● INSTRUCTIONS TO FOLLOW:
Your response should consist of the records below, repeated exactly.

====== DATA EXTRACT ======

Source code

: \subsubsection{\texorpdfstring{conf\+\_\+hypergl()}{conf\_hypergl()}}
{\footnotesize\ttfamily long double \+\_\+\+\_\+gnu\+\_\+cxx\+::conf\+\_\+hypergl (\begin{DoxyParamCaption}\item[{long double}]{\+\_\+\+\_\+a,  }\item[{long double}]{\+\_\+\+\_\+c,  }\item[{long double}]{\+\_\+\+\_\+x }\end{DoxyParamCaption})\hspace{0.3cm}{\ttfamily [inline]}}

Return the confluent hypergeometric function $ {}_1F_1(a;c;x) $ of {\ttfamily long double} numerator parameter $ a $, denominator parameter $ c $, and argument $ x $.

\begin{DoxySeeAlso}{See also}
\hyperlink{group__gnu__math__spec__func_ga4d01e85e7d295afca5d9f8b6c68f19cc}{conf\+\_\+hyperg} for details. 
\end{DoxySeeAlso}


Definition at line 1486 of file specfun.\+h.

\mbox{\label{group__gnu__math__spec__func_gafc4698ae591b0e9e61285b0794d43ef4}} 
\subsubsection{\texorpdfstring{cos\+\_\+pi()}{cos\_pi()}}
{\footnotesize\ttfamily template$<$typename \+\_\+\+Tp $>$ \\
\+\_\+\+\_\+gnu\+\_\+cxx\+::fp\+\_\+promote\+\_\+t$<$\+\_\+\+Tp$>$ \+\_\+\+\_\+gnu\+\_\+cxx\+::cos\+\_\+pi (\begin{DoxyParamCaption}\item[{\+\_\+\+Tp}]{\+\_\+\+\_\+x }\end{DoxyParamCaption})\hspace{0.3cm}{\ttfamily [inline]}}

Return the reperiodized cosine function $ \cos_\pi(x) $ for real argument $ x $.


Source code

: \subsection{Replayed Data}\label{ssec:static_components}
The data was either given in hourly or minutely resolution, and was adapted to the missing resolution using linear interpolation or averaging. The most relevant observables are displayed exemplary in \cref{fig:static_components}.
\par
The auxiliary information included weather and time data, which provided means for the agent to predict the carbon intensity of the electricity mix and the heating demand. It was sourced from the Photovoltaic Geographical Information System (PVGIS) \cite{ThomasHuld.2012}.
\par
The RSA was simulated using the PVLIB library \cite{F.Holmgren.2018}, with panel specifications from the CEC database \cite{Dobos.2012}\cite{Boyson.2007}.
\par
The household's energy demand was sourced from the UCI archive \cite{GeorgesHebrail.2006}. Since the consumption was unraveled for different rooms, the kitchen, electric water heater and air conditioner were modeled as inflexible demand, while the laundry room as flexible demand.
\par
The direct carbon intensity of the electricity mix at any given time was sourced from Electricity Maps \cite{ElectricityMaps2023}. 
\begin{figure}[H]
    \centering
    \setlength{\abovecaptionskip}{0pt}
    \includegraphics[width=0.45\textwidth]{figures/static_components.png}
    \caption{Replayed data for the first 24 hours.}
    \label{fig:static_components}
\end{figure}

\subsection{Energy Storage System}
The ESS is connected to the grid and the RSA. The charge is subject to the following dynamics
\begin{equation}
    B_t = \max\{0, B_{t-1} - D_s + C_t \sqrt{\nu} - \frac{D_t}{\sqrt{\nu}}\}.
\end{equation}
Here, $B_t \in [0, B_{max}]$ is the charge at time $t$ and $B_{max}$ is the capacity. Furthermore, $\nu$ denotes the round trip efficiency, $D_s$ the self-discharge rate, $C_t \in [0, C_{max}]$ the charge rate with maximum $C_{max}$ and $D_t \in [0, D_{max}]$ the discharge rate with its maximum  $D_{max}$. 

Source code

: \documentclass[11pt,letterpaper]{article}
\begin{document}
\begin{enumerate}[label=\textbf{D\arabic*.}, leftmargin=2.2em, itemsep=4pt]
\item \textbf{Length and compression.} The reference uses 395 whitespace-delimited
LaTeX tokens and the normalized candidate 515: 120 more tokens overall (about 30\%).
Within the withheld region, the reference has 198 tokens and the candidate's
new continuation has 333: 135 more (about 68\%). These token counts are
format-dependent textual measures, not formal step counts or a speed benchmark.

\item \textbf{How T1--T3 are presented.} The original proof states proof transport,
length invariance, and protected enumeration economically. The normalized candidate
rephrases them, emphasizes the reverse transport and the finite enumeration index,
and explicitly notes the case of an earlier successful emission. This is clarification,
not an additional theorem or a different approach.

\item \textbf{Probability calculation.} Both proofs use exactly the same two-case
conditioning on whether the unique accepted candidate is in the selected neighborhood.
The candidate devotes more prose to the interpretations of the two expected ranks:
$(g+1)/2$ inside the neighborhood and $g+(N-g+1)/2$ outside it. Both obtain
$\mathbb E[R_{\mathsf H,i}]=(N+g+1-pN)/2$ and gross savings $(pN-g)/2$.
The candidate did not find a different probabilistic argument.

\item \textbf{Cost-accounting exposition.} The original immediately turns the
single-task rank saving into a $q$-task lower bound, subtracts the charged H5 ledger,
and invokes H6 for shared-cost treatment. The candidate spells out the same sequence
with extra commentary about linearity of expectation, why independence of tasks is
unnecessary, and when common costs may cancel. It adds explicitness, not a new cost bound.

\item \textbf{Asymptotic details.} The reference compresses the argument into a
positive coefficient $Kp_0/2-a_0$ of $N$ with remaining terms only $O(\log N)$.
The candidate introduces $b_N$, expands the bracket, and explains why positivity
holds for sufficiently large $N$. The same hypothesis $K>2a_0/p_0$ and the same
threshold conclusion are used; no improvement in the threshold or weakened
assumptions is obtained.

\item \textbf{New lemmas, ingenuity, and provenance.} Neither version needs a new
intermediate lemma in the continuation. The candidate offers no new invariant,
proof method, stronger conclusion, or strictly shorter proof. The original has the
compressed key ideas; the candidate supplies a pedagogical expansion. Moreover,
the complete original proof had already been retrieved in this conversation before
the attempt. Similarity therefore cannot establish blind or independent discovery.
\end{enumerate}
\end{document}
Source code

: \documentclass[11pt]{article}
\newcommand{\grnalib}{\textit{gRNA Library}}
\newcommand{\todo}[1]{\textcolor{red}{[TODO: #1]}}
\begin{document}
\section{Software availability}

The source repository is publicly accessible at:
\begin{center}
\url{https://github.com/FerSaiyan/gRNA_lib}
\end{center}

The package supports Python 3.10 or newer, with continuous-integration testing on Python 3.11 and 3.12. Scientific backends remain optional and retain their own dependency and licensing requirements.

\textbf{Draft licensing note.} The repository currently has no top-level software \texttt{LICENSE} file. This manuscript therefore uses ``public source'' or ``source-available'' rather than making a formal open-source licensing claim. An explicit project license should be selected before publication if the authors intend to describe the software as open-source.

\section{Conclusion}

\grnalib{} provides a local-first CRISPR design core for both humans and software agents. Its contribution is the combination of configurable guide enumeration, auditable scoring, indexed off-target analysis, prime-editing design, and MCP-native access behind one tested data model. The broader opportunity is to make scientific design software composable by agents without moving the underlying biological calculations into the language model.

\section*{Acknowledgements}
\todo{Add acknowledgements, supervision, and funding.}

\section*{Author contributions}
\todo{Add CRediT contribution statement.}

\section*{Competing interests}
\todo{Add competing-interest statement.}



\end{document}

======

● RESULT OF THE TASK:
Source code

: \subsubsection{\texorpdfstring{conf\+\_\+hypergl()}{conf\_hypergl()}}
{\footnotesize\ttfamily long double \+\_\+\+\_\+gnu\+\_\+cxx\+::conf\+\_\+hypergl (\begin{DoxyParamCaption}\item[{long double}]{\+\_\+\+\_\+a,  }\item[{long double}]{\+\_\+\+\_\+c,  }\item[{long double}]{\+\_\+\+\_\+x }\end{DoxyParamCaption})\hspace{0.3cm}{\ttfamily [inline]}}

Return the confluent hypergeometric function $ {}_1F_1(a;c;x) $ of {\ttfamily long double} numerator parameter $ a $, denominator parameter $ c $, and argument $ x $.

\begin{DoxySeeAlso}{See also}
\hyperlink{group__gnu__math__spec__func_ga4d01e85e7d295afca5d9f8b6c68f19cc}{conf\+\_\+hyperg} for details. 
\end{DoxySeeAlso}


Definition at line 1486 of file specfun.\+h.

\mbox{\label{group__gnu__math__spec__func_gafc4698ae591b0e9e61285b0794d43ef4}} 
\subsubsection{\texorpdfstring{cos\+\_\+pi()}{cos\_pi()}}
{\footnotesize\ttfamily template$<$typename \+\_\+\+Tp $>$ \\
\+\_\+\+\_\+gnu\+\_\+cxx\+::fp\+\_\+promote\+\_\+t$<$\+\_\+\+Tp$>$ \+\_\+\+\_\+gnu\+\_\+cxx\+::cos\+\_\+pi (\begin{DoxyParamCaption}\item[{\+\_\+\+Tp}]{\+\_\+\+\_\+x }\end{DoxyParamCaption})\hspace{0.3cm}{\ttfamily [inline]}}

Return the reperiodized cosine function $ \cos_\pi(x) $ for real argument $ x $.


Source code

: \subsection{Replayed Data}\label{ssec:static_components}
The data was either given in hourly or minutely resolution, and was adapted to the missing resolution using linear interpolation or averaging. The most relevant observables are displayed exemplary in \cref{fig:static_components}.
\par
The auxiliary information included weather and time data, which provided means for the agent to predict the carbon intensity of the electricity mix and the heating demand. It was sourced from the Photovoltaic Geographical Information System (PVGIS) \cite{ThomasHuld.2012}.
\par
The RSA was simulated using the PVLIB library \cite{F.Holmgren.2018}, with panel specifications from the CEC database \cite{Dobos.2012}\cite{Boyson.2007}.
\par
The household's energy demand was sourced from the UCI archive \cite{GeorgesHebrail.2006}. Since the consumption was unraveled for different rooms, the kitchen, electric water heater and air conditioner were modeled as inflexible demand, while the laundry room as flexible demand.
\par
The direct carbon intensity of the electricity mix at any given time was sourced from Electricity Maps \cite{ElectricityMaps2023}. 
\begin{figure}[H]
    \centering
    \setlength{\abovecaptionskip}{0pt}
    \includegraphics[width=0.45\textwidth]{figures/static_components.png}
    \caption{Replayed data for the first 24 hours.}
    \label{fig:static_components}
\end{figure}

\subsection{Energy Storage System}
The ESS is connected to the grid and the RSA. The charge is subject to the following dynamics
\begin{equation}
    B_t = \max\{0, B_{t-1} - D_s + C_t \sqrt{\nu} - \frac{D_t}{\sqrt{\nu}}\}.
\end{equation}
Here, $B_t \in [0, B_{max}]$ is the charge at time $t$ and $B_{max}$ is the capacity. Furthermore, $\nu$ denotes the round trip efficiency, $D_s$ the self-discharge rate, $C_t \in [0, C_{max}]$ the charge rate with maximum $C_{max}$ and $D_t \in [0, D_{max}]$ the discharge rate with its maximum  $D_{max}$. 

Source code

: \documentclass[11pt,letterpaper]{article}
\begin{document}
\begin{enumerate}[label=\textbf{D\arabic*.}, leftmargin=2.2em, itemsep=4pt]
\item \textbf{Length and compression.} The reference uses 395 whitespace-delimited
LaTeX tokens and the normalized candidate 515: 120 more tokens overall (about 30\%).
Within the withheld region, the reference has 198 tokens and the candidate's
new continuation has 333: 135 more (about 68\%). These token counts are
format-dependent textual measures, not formal step counts or a speed benchmark.

\item \textbf{How T1--T3 are presented.} The original proof states proof transport,
length invariance, and protected enumeration economically. The normalized candidate
rephrases them, emphasizes the reverse transport and the finite enumeration index,
and explicitly notes the case of an earlier successful emission. This is clarification,
not an additional theorem or a different approach.

\item \textbf{Probability calculation.} Both proofs use exactly the same two-case
conditioning on whether the unique accepted candidate is in the selected neighborhood.
The candidate devotes more prose to the interpretations of the two expected ranks:
$(g+1)/2$ inside the neighborhood and $g+(N-g+1)/2$ outside it. Both obtain
$\mathbb E[R_{\mathsf H,i}]=(N+g+1-pN)/2$ and gross savings $(pN-g)/2$.
The candidate did not find a different probabilistic argument.

\item \textbf{Cost-accounting exposition.} The original immediately turns the
single-task rank saving into a $q$-task lower bound, subtracts the charged H5 ledger,
and invokes H6 for shared-cost treatment. The candidate spells out the same sequence
with extra commentary about linearity of expectation, why independence of tasks is
unnecessary, and when common costs may cancel. It adds explicitness, not a new cost bound.

\item \textbf{Asymptotic details.} The reference compresses the argument into a
positive coefficient $Kp_0/2-a_0$ of $N$ with remaining terms only $O(\log N)$.
The candidate introduces $b_N$, expands the bracket, and explains why positivity
holds for sufficiently large $N$. The same hypothesis $K>2a_0/p_0$ and the same
threshold conclusion are used; no improvement in the threshold or weakened
assumptions is obtained.

\item \textbf{New lemmas, ingenuity, and provenance.} Neither version needs a new
intermediate lemma in the continuation. The candidate offers no new invariant,
proof method, stronger conclusion, or strictly shorter proof. The original has the
compressed key ideas; the candidate supplies a pedagogical expansion. Moreover,
the complete original proof had already been retrieved in this conversation before
the attempt. Similarity therefore cannot establish blind or independent discovery.
\end{enumerate}
\end{document}
Source code

: \documentclass[11pt]{article}
\newcommand{\grnalib}{\textit{gRNA Library}}
\newcommand{\todo}[1]{\textcolor{red}{[TODO: #1]}}
\begin{document}
\section{Software availability}

The source repository is publicly accessible at:
\begin{center}
\url{https://github.com/FerSaiyan/gRNA_lib}
\end{center}

The package supports Python 3.10 or newer, with continuous-integration testing on Python 3.11 and 3.12. Scientific backends remain optional and retain their own dependency and licensing requirements.

\textbf{Draft licensing note.} The repository currently has no top-level software \texttt{LICENSE} file. This manuscript therefore uses ``public source'' or ``source-available'' rather than making a formal open-source licensing claim. An explicit project license should be selected before publication if the authors intend to describe the software as open-source.

\section{Conclusion}

\grnalib{} provides a local-first CRISPR design core for both humans and software agents. Its contribution is the combination of configurable guide enumeration, auditable scoring, indexed off-target analysis, prime-editing design, and MCP-native access behind one tested data model. The broader opportunity is to make scientific design software composable by agents without moving the underlying biological calculations into the language model.

\section*{Acknowledgements}
\todo{Add acknowledgements, supervision, and funding.}

\section*{Author contributions}
\todo{Add CRediT contribution statement.}

\section*{Competing interests}
\todo{Add competing-interest statement.}



\end{document}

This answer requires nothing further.